Dataset excerpts:

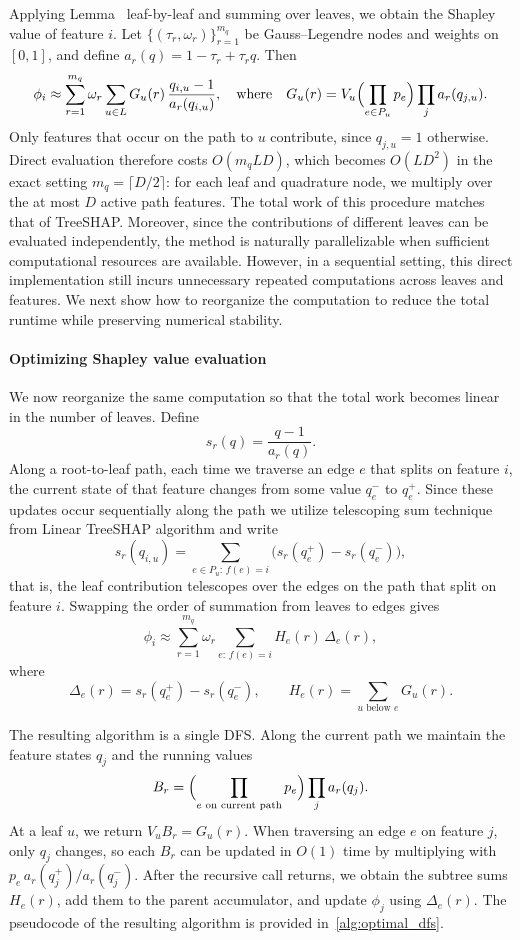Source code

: \documentclass{article}
\begin{document}
Applying Lemma~ leaf-by-leaf and summing over leaves, we obtain the Shapley value of feature $i$. Let $\{(\tau_r,\omega_r)\}_{r=1}^{m_q}$ be Gauss--Legendre nodes and weights on $[0,1]$, and define $a_r(q)=1-\tau_r+\tau_r q$.
Then
\begin{equation}
\phi_i \approx \sum_{r=1}^{m_q}\omega_r \sum_{u\in L} G_u(r)\,\frac{q_{i,u}-1}{a_r(q_{i,u})},
\quad \text{where}\quad 
G_u(r)=V_u\Bigl(\prod_{e\in P_u} p_e\Bigr)\prod_j a_r(q_{j,u}).
\end{equation}
Only features that occur on the path to $u$ contribute, since $q_{j,u}=1$ otherwise. Direct evaluation therefore costs $O(m_qLD)$, which becomes $O(LD^2)$ in the exact setting $m_q=\lceil D/2\rceil$: for each leaf and quadrature node, we multiply over the at most $D$ active path features. The total work of this procedure matches that of TreeSHAP. Moreover, since the contributions of different leaves can be evaluated independently, the method is naturally parallelizable when sufficient computational resources are available. However, in a sequential setting, this direct implementation still incurs unnecessary repeated computations across leaves and features. We next show how to reorganize the computation to reduce the total runtime while preserving numerical stability.

\paragraph{Optimizing Shapley value evaluation}
We now reorganize the same computation so that the total work becomes linear in the number of leaves. Define
\[
s_r(q)=\frac{q-1}{a_r(q)}.
\]
Along a root-to-leaf path, each time we traverse an edge $e$ that splits on feature $i$, the current state of that feature changes from some value $q_e^{-}$ to $q_e^{+}$. Since these updates occur sequentially along the path we utilize telescoping sum technique from Linear TreeSHAP algorithm and write
\[
s_r(q_{i,u})=\sum_{e\in P_u:\, f(e)=i} \bigl(s_r(q_e^{+})-s_r(q_e^{-})\bigr),
\]
that is, the leaf contribution telescopes over the edges on the path that split on feature $i$. Swapping the order of summation from leaves to edges gives
\[
\phi_i \approx \sum_{r=1}^{m_q}\omega_r \sum_{e:\, f(e)=i} H_e(r)\,\Delta_e(r),
\]
where
\[
\Delta_e(r)=s_r(q_e^{+})-s_r(q_e^{-}),
\qquad
H_e(r)=\sum_{u \text{ below } e} G_u(r).
\]

The resulting algorithm is a single DFS. Along the current path we maintain the feature states $q_j$ and the running values
\[
B_r=\Bigl(\prod_{e \text{ on current path}} p_e\Bigr)\prod_j a_r(q_j).
\]
At a leaf $u$, we return $V_u B_r = G_u(r)$. When traversing an edge $e$ on feature $j$, only $q_j$ changes, so each $B_r$ can be updated in $O(1)$ time by multiplying with $p_e\, a_r(q_j^{+})/a_r(q_j^{-})$. After the recursive call returns, we obtain the subtree sums $H_e(r)$, add them to the parent accumulator, and update $\phi_j$ using $\Delta_e(r)$. The pseudocode of the resulting algorithm is provided in~\ref{alg:optimal_dfs}.
\end{document}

What you will do:
The expected response is every line of the material, written out exactly, with the images removed.

Task result:
Source code

: \documentclass{article}
\begin{document}
Applying Lemma~ leaf-by-leaf and summing over leaves, we obtain the Shapley value of feature $i$. Let $\{(\tau_r,\omega_r)\}_{r=1}^{m_q}$ be Gauss--Legendre nodes and weights on $[0,1]$, and define $a_r(q)=1-\tau_r+\tau_r q$.
Then
\begin{equation}
\phi_i \approx \sum_{r=1}^{m_q}\omega_r \sum_{u\in L} G_u(r)\,\frac{q_{i,u}-1}{a_r(q_{i,u})},
\quad \text{where}\quad 
G_u(r)=V_u\Bigl(\prod_{e\in P_u} p_e\Bigr)\prod_j a_r(q_{j,u}).
\end{equation}
Only features that occur on the path to $u$ contribute, since $q_{j,u}=1$ otherwise. Direct evaluation therefore costs $O(m_qLD)$, which becomes $O(LD^2)$ in the exact setting $m_q=\lceil D/2\rceil$: for each leaf and quadrature node, we multiply over the at most $D$ active path features. The total work of this procedure matches that of TreeSHAP. Moreover, since the contributions of different leaves can be evaluated independently, the method is naturally parallelizable when sufficient computational resources are available. However, in a sequential setting, this direct implementation still incurs unnecessary repeated computations across leaves and features. We next show how to reorganize the computation to reduce the total runtime while preserving numerical stability.

\paragraph{Optimizing Shapley value evaluation}
We now reorganize the same computation so that the total work becomes linear in the number of leaves. Define
\[
s_r(q)=\frac{q-1}{a_r(q)}.
\]
Along a root-to-leaf path, each time we traverse an edge $e$ that splits on feature $i$, the current state of that feature changes from some value $q_e^{-}$ to $q_e^{+}$. Since these updates occur sequentially along the path we utilize telescoping sum technique from Linear TreeSHAP algorithm and write
\[
s_r(q_{i,u})=\sum_{e\in P_u:\, f(e)=i} \bigl(s_r(q_e^{+})-s_r(q_e^{-})\bigr),
\]
that is, the leaf contribution telescopes over the edges on the path that split on feature $i$. Swapping the order of summation from leaves to edges gives
\[
\phi_i \approx \sum_{r=1}^{m_q}\omega_r \sum_{e:\, f(e)=i} H_e(r)\,\Delta_e(r),
\]
where
\[
\Delta_e(r)=s_r(q_e^{+})-s_r(q_e^{-}),
\qquad
H_e(r)=\sum_{u \text{ below } e} G_u(r).
\]

The resulting algorithm is a single DFS. Along the current path we maintain the feature states $q_j$ and the running values
\[
B_r=\Bigl(\prod_{e \text{ on current path}} p_e\Bigr)\prod_j a_r(q_j).
\]
At a leaf $u$, we return $V_u B_r = G_u(r)$. When traversing an edge $e$ on feature $j$, only $q_j$ changes, so each $B_r$ can be updated in $O(1)$ time by multiplying with $p_e\, a_r(q_j^{+})/a_r(q_j^{-})$. After the recursive call returns, we obtain the subtree sums $H_e(r)$, add them to the parent accumulator, and update $\phi_j$ using $\Delta_e(r)$. The pseudocode of the resulting algorithm is provided in~\ref{alg:optimal_dfs}.
\end{document}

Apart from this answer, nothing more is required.